**Material for the task:**
☆ ☆ ☆ ☆ ☆ ☆ ☆

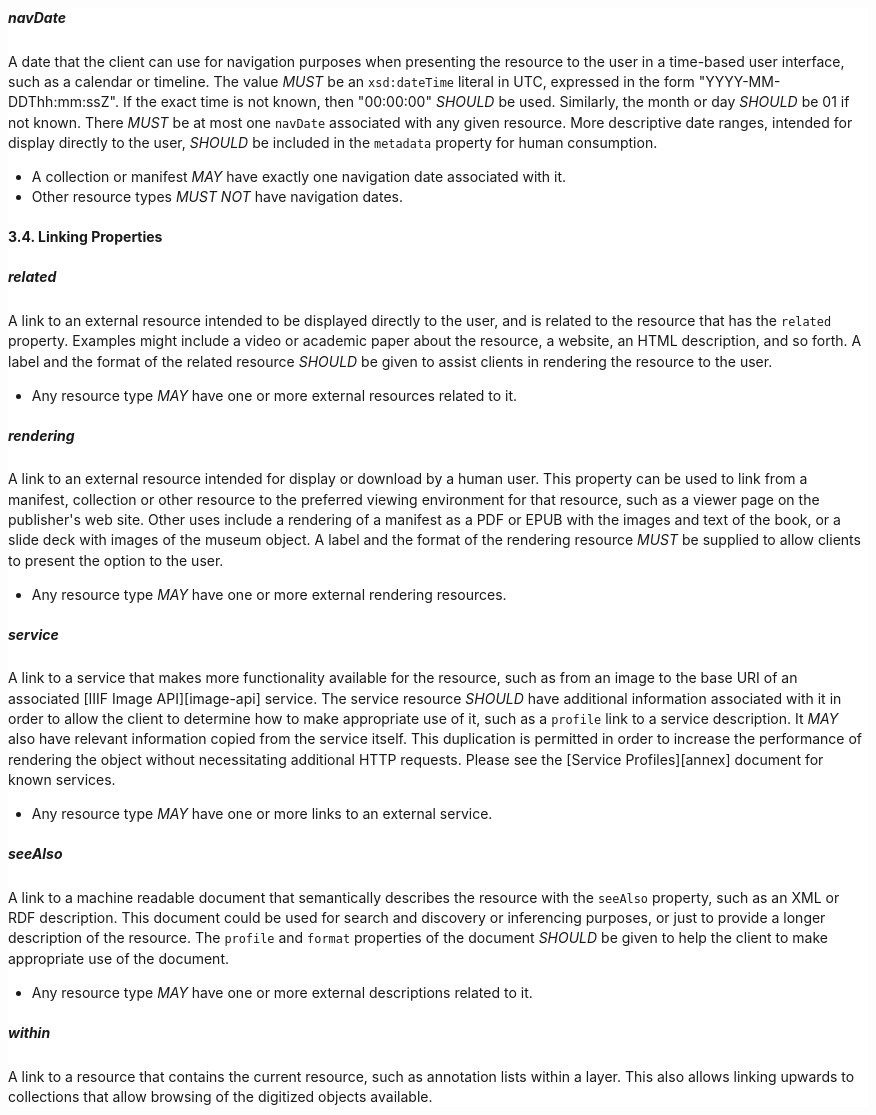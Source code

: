 
##### navDate
A date that the client can use for navigation purposes when presenting the resource to the user in a time-based user interface, such as a calendar or timeline.  The value _MUST_ be an `xsd:dateTime` literal in UTC, expressed in the form "YYYY-MM-DDThh:mm:ssZ".  If the exact time is not known, then "00:00:00" _SHOULD_ be used. Similarly, the month or day _SHOULD_ be 01 if not known.  There _MUST_ be at most one `navDate` associated with any given resource.  More descriptive date ranges, intended for display directly to the user, _SHOULD_ be included in the `metadata` property for human consumption.  

 * A collection or manifest _MAY_ have exactly one navigation date associated with it.
 * Other resource types _MUST NOT_ have navigation dates.

####  3.4. Linking Properties

##### related
A link to an external resource intended to be displayed directly to the user, and is related to the resource that has the `related` property. Examples might include a video or academic paper about the resource, a website, an HTML description, and so forth. A label and the format of the related resource _SHOULD_ be given to assist clients in rendering the resource to the user.

 * Any resource type _MAY_ have one or more external resources related to it.

##### rendering
A link to an external resource intended for display or download by a human user. This property can be used to link from a manifest, collection or other resource to the preferred viewing environment for that resource, such as a viewer page on the publisher's web site. Other uses include a rendering of a manifest as a PDF or EPUB with the images and text of the book, or a slide deck with images of the museum object. A label and the format of the rendering resource _MUST_ be supplied to allow clients to present the option to the user.

 * Any resource type _MAY_ have one or more external rendering resources.


##### service
A link to a service that makes more functionality available for the resource, such as from an image to the base URI of an associated [IIIF Image API][image-api] service. The service resource _SHOULD_ have additional information associated with it in order to allow the client to determine how to make appropriate use of it, such as a `profile` link to a service description. It _MAY_ also have relevant information copied from the service itself. This duplication is permitted in order to increase the performance of rendering the object without necessitating additional HTTP requests. Please see the [Service Profiles][annex] document for known services.

 * Any resource type _MAY_ have one or more links to an external service.

##### seeAlso
A link to a machine readable document that semantically describes the resource with the `seeAlso` property, such as an XML or RDF description.  This document could be used for search and discovery or inferencing purposes, or just to provide a longer description of the resource. The `profile` and `format` properties of the document _SHOULD_ be given to help the client to make appropriate use of the document.

 * Any resource type _MAY_ have one or more external descriptions related to it.

##### within
A link to a resource that contains the current resource, such as annotation lists within a layer. This also allows linking upwards to collections that allow browsing of the digitized objects available.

☆ ☆ ☆ ☆ ☆ ☆ ☆

**Task to carry out:**
Only the lines from the one containing "descriptions related to it." through the end of the data above are wanted, both ends included; restate them word for word.

**Solution to this exercise:**
 * Any resource type _MAY_ have one or more external descriptions related to it.

##### within
A link to a resource that contains the current resource, such as annotation lists within a layer. This also allows linking upwards to collections that allow browsing of the digitized objects available.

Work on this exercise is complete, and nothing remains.